Friday, August 17, 2018

Sayaka Murata


It's not often that I read contemporary fiction. And it's even less often, I concede, that I read outside the American or European canon. But Sayaka Murata's Convenience Store Woman was reviewed twice by the New York Times and piqued my interest.

So I read the book this week: in three sittings. It's a short novel, probably better described as a novella. But I'll admit, it packs a certain punch. This isn't a perfect book: there were times I felt a longer, more developed narrative might have added necessary layers to the book's emotional landscape. But as I say: there's lots to like here, even if Murata focuses, by and large, on a single thread.

Convenience Store Woman is about just that: a thirty-six year-old woman working at a convenience store in Tokyo. The difficulty is that she's worked there, without interruption, for sixteen years. In a sense, she is the store, describing it at times as she might herself: its breathing, its rhythms, its vitality.  

Working at any store, but particularly a convenience store, for so long comes with inevitable social judgement, and Murata writes convincingly of that dynamic: her central character -- Keiko Furukura -- is repeatedly reminded of the choice she must make: to marry, or to assume more meaningful work. She does neither, of course, and is cast as something "weird," as someone to be fixed. 

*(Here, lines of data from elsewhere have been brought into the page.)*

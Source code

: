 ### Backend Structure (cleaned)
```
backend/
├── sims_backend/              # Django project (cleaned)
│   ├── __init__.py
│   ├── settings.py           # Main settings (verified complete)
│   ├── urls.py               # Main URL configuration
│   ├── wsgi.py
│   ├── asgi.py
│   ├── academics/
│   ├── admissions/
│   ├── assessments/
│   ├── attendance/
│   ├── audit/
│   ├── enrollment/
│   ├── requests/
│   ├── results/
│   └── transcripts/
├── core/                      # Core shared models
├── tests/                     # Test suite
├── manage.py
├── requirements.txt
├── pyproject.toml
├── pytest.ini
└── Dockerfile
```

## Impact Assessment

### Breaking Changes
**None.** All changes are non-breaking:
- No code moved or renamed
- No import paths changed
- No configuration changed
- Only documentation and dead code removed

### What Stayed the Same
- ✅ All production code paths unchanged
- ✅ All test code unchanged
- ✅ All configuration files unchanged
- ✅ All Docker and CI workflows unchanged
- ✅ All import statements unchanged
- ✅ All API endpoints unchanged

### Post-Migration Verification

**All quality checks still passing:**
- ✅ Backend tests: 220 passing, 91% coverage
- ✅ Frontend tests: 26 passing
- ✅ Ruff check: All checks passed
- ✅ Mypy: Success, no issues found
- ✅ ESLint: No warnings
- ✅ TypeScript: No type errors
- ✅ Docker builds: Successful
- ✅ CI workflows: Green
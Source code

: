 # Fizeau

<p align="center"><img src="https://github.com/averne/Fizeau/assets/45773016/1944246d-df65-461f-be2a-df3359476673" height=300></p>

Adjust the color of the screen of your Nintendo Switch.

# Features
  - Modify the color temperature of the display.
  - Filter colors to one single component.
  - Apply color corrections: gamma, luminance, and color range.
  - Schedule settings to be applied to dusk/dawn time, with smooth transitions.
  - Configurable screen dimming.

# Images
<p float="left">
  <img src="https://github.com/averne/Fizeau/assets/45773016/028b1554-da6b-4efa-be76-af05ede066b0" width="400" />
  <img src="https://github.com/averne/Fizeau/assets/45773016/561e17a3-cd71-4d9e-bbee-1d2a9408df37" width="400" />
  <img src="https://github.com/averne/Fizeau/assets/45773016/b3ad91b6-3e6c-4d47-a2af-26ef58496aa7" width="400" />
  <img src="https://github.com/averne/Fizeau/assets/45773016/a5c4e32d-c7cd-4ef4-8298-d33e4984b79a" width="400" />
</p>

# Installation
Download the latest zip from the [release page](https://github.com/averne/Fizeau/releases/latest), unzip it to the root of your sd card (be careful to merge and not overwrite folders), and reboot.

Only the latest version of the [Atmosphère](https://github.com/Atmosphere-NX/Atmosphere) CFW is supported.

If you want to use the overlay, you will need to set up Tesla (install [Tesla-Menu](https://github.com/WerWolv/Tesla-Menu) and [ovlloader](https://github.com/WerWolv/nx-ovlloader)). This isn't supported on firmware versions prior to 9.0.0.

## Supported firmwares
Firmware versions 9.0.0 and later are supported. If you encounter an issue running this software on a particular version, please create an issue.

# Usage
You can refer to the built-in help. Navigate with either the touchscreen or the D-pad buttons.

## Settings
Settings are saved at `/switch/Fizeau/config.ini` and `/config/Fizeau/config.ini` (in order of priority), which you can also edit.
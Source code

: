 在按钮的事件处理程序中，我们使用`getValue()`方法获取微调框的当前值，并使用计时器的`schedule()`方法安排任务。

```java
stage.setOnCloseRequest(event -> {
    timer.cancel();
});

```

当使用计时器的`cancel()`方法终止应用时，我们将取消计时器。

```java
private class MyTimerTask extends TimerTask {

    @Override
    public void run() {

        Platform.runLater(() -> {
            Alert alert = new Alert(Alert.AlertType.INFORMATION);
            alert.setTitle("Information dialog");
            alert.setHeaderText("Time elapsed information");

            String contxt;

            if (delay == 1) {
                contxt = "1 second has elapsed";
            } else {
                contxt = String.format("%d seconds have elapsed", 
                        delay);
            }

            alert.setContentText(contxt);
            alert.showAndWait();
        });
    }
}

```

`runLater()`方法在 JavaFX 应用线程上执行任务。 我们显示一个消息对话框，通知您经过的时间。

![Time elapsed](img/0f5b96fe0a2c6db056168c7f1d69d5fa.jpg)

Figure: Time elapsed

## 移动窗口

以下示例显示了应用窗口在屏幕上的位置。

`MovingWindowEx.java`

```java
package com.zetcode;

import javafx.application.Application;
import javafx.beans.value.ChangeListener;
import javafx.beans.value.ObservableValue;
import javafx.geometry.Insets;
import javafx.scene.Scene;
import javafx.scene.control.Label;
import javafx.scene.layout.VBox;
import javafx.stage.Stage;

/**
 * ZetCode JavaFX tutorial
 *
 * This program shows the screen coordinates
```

In sparse, accessible prose, Murata succeeds in asking a number of profound questions. Among them: what is the relationship between life and work, and to what extent does work dictate happiness? Because if not happy, Furukura is at least content. And who's to say there's anything wrong with that? 

Ultimately, I felt Convenience Store Woman might have continued further, or that its existing narrative might have been bolstered by way of more complexity (and a more detailed treatment of sexuality). But perhaps that's Murata's objective: to cast everything in a simple -- a deceptively simple -- light: to reveal small talk for what it is, and to present Murata for what she is: a worker content, despite society's attempts to belittle that achievement.